TASK STATEMENT:
Pull every line holding the string "cuando" from the records below.

AVAILABLE DATA:
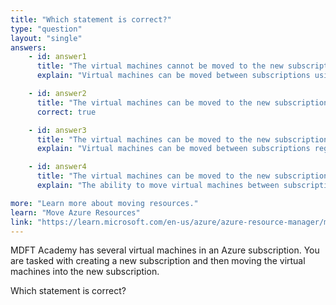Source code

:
 ```yaml
---
title: "Which statement is correct?"
type: "question"
layout: "single"
answers:
    - id: answer1
      title: "The virtual machines cannot be moved to the new subscription."
      explain: "Virtual machines can be moved between subscriptions using Azure Resource Manager, as long as both subscriptions are active and associated with the same Azure AD tenant."

    - id: answer2
      title: "The virtual machines can be moved to the new subscription"
      correct: true

    - id: answer3
      title: "The virtual machines can be moved to the new subscription only if they are all in the same resource group."
      explain: "Virtual machines can be moved between subscriptions regardless of their resource group membership. They can be in different resource groups and still be moved."

    - id: answer4
      title: "The virtual machines can be moved to the new subscription only if they all run Windows Server 2016."
      explain: "The ability to move virtual machines between subscriptions is not dependent on the operating system they run."

more: "Learn more about moving resources."
learn: "Move Azure Resources"
link: "https://learn.microsoft.com/en-us/azure/azure-resource-manager/management/move-resource-group-and-subscription"
---
```

MDFT Academy has several virtual machines in an Azure subscription. You are tasked with creating a new subscription and then moving the virtual machines into the new subscription.

Which statement is correct?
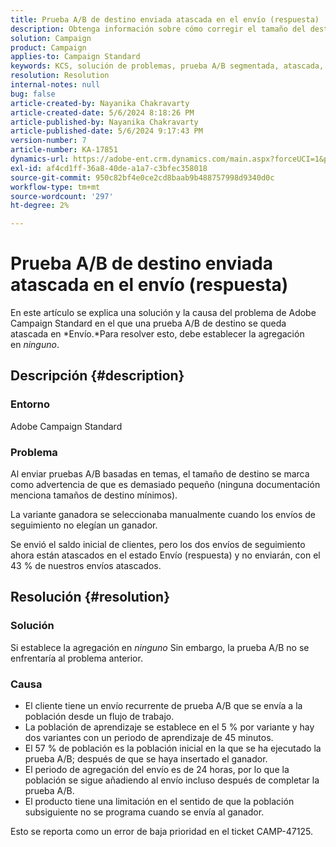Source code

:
 ```yaml
---
title: Prueba A/B de destino enviada atascada en el envío (respuesta)
description: Obtenga información sobre cómo corregir el tamaño del destinatario al enviar pruebas A/B basadas en temas, que se queda atascado en el envío. Establezca la agregación en none.
solution: Campaign
product: Campaign
applies-to: Campaign Standard
keywords: KCS, solución de problemas, prueba A/B segmentada, atascada, envío, respuesta, Adobe Campaign Standard, ACS
resolution: Resolution
internal-notes: null
bug: false
article-created-by: Nayanika Chakravarty
article-created-date: 5/6/2024 8:18:26 PM
article-published-by: Nayanika Chakravarty
article-published-date: 5/6/2024 9:17:43 PM
version-number: 7
article-number: KA-17851
dynamics-url: https://adobe-ent.crm.dynamics.com/main.aspx?forceUCI=1&pagetype=entityrecord&etn=knowledgearticle&id=7ab00dcb-e50b-ef11-9f8a-6045bd0065b6
exl-id: af4cd1ff-36a8-40de-a1a7-c3bfec358018
source-git-commit: 950c82bf4e0ce2cd8baab9b488757998d9340d0c
workflow-type: tm+mt
source-wordcount: '297'
ht-degree: 2%

---
```


# Prueba A/B de destino enviada atascada en el envío (respuesta)


En este artículo se explica una solución y la causa del problema de Adobe Campaign Standard en el que una prueba A/B de destino se queda atascada en *Envío.*Para resolver esto, debe establecer la agregación en *ninguno*.

## Descripción {#description}


### <b>Entorno</b>

Adobe Campaign Standard

### <b>Problema</b>

Al enviar pruebas A/B basadas en temas, el tamaño de destino se marca como advertencia de que es demasiado pequeño (ninguna documentación menciona tamaños de destino mínimos).

La variante ganadora se seleccionaba manualmente cuando los envíos de seguimiento no elegían un ganador.

Se envió el saldo inicial de clientes, pero los dos envíos de seguimiento ahora están atascados en el estado Envío (respuesta) y no enviarán, con el 43 % de nuestros envíos atascados.


## Resolución {#resolution}


### <b>Solución</b>

Si establece la agregación en *ninguno* Sin embargo, la prueba A/B no se enfrentaría al problema anterior.

### <b>Causa</b>

- El cliente tiene un envío recurrente de prueba A/B que se envía a la población desde un flujo de trabajo.
- La población de aprendizaje se establece en el 5 % por variante y hay dos variantes con un periodo de aprendizaje de 45 minutos.
- El 57 % de población es la población inicial en la que se ha ejecutado la prueba A/B; después de que se haya insertado el ganador.
- El periodo de agregación del envío es de 24 horas, por lo que la población se sigue añadiendo al envío incluso después de completar la prueba A/B.
- El producto tiene una limitación en el sentido de que la población subsiguiente no se programa cuando se envía al ganador.


Esto se reporta como un error de baja prioridad en el ticket CAMP-47125.
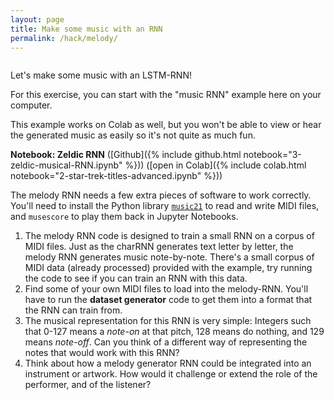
 ```yaml
---
layout: page
title: Make some music with an RNN
permalink: /hack/melody/
---
```


![]()

Let's make some music with an LSTM-RNN!

For this exercise, you can start with the "music RNN" example here on
your computer. 

This example works on Colab as well, but you won't be able to view or
hear the generated music as easily so it's not quite as much fun.

**Notebook: Zeldic RNN**
([Github]({% include github.html notebook="3-zeldic-musical-RNN.ipynb" %}))
([open in Colab]({% include colab.html notebook="2-star-trek-titles-advanced.ipynb" %}))

The melody RNN needs a few extra pieces of software to work correctly.
You'll need to install the Python library [`music21`]() to read and
write MIDI files, and `musescore` to play them back in Jupyter
Notebooks.

1. The melody RNN code is designed to train a small RNN on a corpus of
MIDI files. Just as the charRNN generates text letter by letter, the
melody RNN generates music note-by-note. There's a small corpus of
MIDI data (already processed) provided with the example, try running
the code to see if you can train an RNN with this data. 
2. Find some of your own MIDI files to load into the melody-RNN.
   You'll have to run the **dataset generator** code to get them into
   a format that the RNN can train from.
3. The musical representation for this RNN is very simple: Integers
   such that 0-127 means a _note-on_ at that pitch, 128 means do
   nothing, and 129 means _note-off_. Can you think of a different way
   of representing the notes that would work with this RNN?
4. Think about how a melody generator RNN could be integrated into an
   instrument or artwork. How would it challenge or extend the role of
   the performer, and of the listener?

REPLY:
La variante ganadora se seleccionaba manualmente cuando los envíos de seguimiento no elegían un ganador.
- El producto tiene una limitación en el sentido de que la población subsiguiente no se programa cuando se envía al ganador.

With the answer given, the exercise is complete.